19:57 Swift gives us many different levels of abstraction, and it's up
to us as developers to decide what to use. The lowest level we saw today was
that of untyped pointer APIs like UnsafeRawPointer
, which doesn't offer any
information about what's stored in its buffer. We also worked with
UnsafeMutablePointer
, which is typed. On top of that, a wrapper like
UnsafeBufferPointer
adds collection conformance by storing a count, which
makes it easy to iterate over the pointer's buffer. We could've very well used
these pointers and it would've made things much easier.
Debugging
20:42 We usually work in playgrounds for these episodes, but this time
we wrote the code in a command line project. Doing so allows us to enable
Address Sanitizer (on the Diagnostics tab of the project's scheme settings),
which gives us information about, for example, a heap buffer overflow that
occurs when we try to write to the wrong address:
21:25 Here, Xcode tells us the address we're trying to write to is
located next to a 61-byte region.

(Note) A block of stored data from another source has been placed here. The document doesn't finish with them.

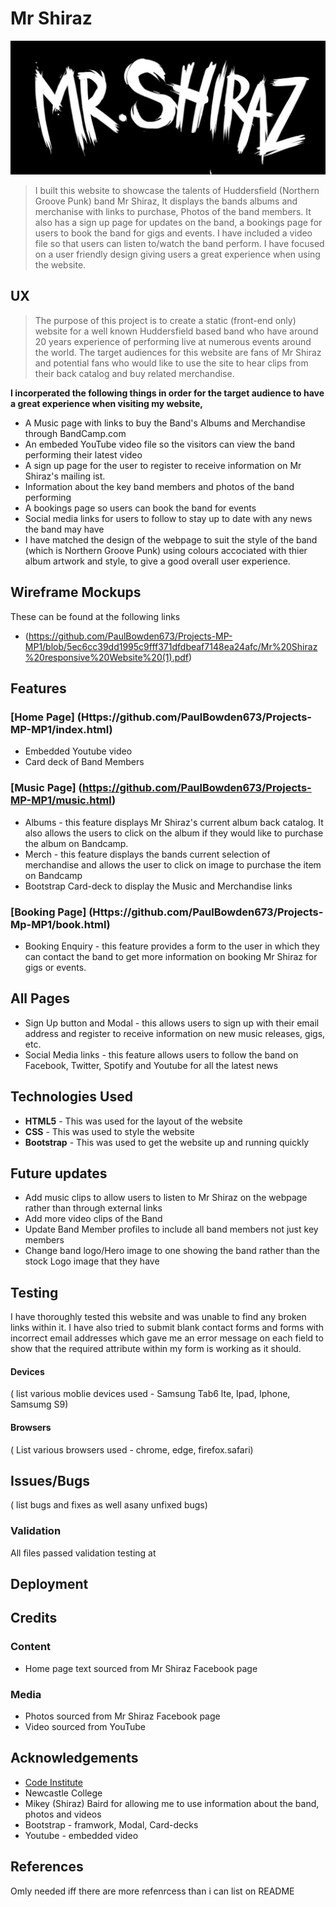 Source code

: 
# Mr Shiraz



![Mr Shiraz Logo](https://github.com/PaulBowden673/Projects-MP-MP1/blob/4571ca41cc2750dbe5775c26eb932ee8815e880d/assets/images/hero-image-2.jpg)



>I built this website to showcase the talents of Huddersfield (Northern Groove Punk) band Mr Shiraz, It displays the bands albums and merchanise with links to purchase, Photos of the band members. It also has a sign up page for updates on the band, a bookings page for users to book the band for gigs and events. I have included a video file so that users can listen to/watch the band perform. I have focused on a user friendly design giving users a great experience when using the website.
## UX
>The purpose of this project is to create a static (front-end only) website for a well known Huddersfield based band who have around 20 years experience of performing live at numerous events around the world. The target audiences for this website are fans of Mr Shiraz and potential fans who would like to use the site to hear clips from their back catalog and buy related merchandise.

**I incorperated the following things in order for the target audience to have a great experience when visiting my website,**

- A Music page with links to buy the Band's Albums and Merchandise through BandCamp.com
- An embeded YouTube video file so the visitors can view the band performing their latest video
- A sign up page for the user to register to receive information on Mr Shiraz's mailing ist.
- Information about the key band members and photos of the band performing 
- A bookings page so users can book the band for events
- Social media links for users to follow to stay up to date with any news the band may have
- I have matched the design of the webpage to suit the style of the band (which is Northern Groove Punk) using colours accociated with thier album artwork and style, to give a good overall user experience.
  
  
## Wireframe Mockups 
These can be found at the following links 

- (https://github.com/PaulBowden673/Projects-MP-MP1/blob/5ec6cc39dd1995c9fff371dfdbeaf7148ea24afc/Mr%20Shiraz%20responsive%20Website%20(1).pdf)

## Features

### [Home Page] (Https://github.com/PaulBowden673/Projects-MP-MP1/index.html)
- Embedded Youtube video
- Card deck of Band Members

### [Music Page] (https://github.com/PaulBowden673/Projects-MP-MP1/music.html)
 - Albums - this feature displays Mr Shiraz's current album back catalog. It also allows the users to click on the album if they would like to purchase the album on Bandcamp.
 - Merch - this feature displays the bands current selection of merchandise and allows the user to click on image to purchase the item on Bandcamp
 - Bootstrap Card-deck to display the Music and Merchandise links

### [Booking Page] (Https://github.com/PaulBowden673/Projects-Mp-MP1/book.html)
 - Booking Enquiry - this feature provides a form to the user in which they can contact the band to get more information on booking Mr Shiraz for gigs or events.

## All Pages
- Sign Up button and Modal - this allows users to sign up with their email address and register to receive information on new music releases, gigs, etc.
- Social Media links - this feature allows users to follow the band on Facebook, Twitter, Spotify and Youtube for all the latest news

## Technologies Used
 - **HTML5**  - This was used for the layout of the website
 - **CSS**    - This was used to style the website
 - **Bootstrap** - This was used to get the website up and running quickly

## Future updates
- Add music clips to allow users to listen to Mr Shiraz on the webpage rather than through external links
- Add more video clips of the Band
- Update Band Member profiles to include all band members not just key members
- Change band logo/Hero image to one showing the band rather than the stock Logo image that they have

## Testing
 I have thoroughly tested this website and was unable to find any broken links within it. I have also tried to submit blank contact forms and forms with incorrect email addresses which gave me an error message on each field to show that the required attribute within my form is working as it should.

#### Devices
( list various moblie devices used - Samsung Tab6 lte, Ipad, Iphone, Samsumg S9)

#### Browsers
( List various browsers used - chrome, edge, firefox.safari)

## Issues/Bugs
( list bugs and fixes as well asany unfixed bugs)
### Validation
All files passed validation testing at
## Deployment 

## Credits

### Content
- Home page text sourced from Mr Shiraz Facebook page
### Media
- Photos sourced from Mr Shiraz Facebook page
- Video sourced from YouTube
## Acknowledgements
- [Code Institute](https://www.codeinstitute.net/)
- Newcastle College
- Mikey (Shiraz) Baird for allowing me to use information about the band, photos and videos 
- Bootstrap - framwork, Modal, Card-decks
- Youtube  - embedded video
## References 
Omly needed iff there are more refenrcess than i can list on README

We also see that the current line length
is 60. If we add one for the terminating zero, we can figure out that we're
trying to write immediately to the right of the line's buffer. This is very
useful information for tracking down mistakes, especially if you're not used to
writing this kind of code.
22:13 And that's probably enough of pointers for today!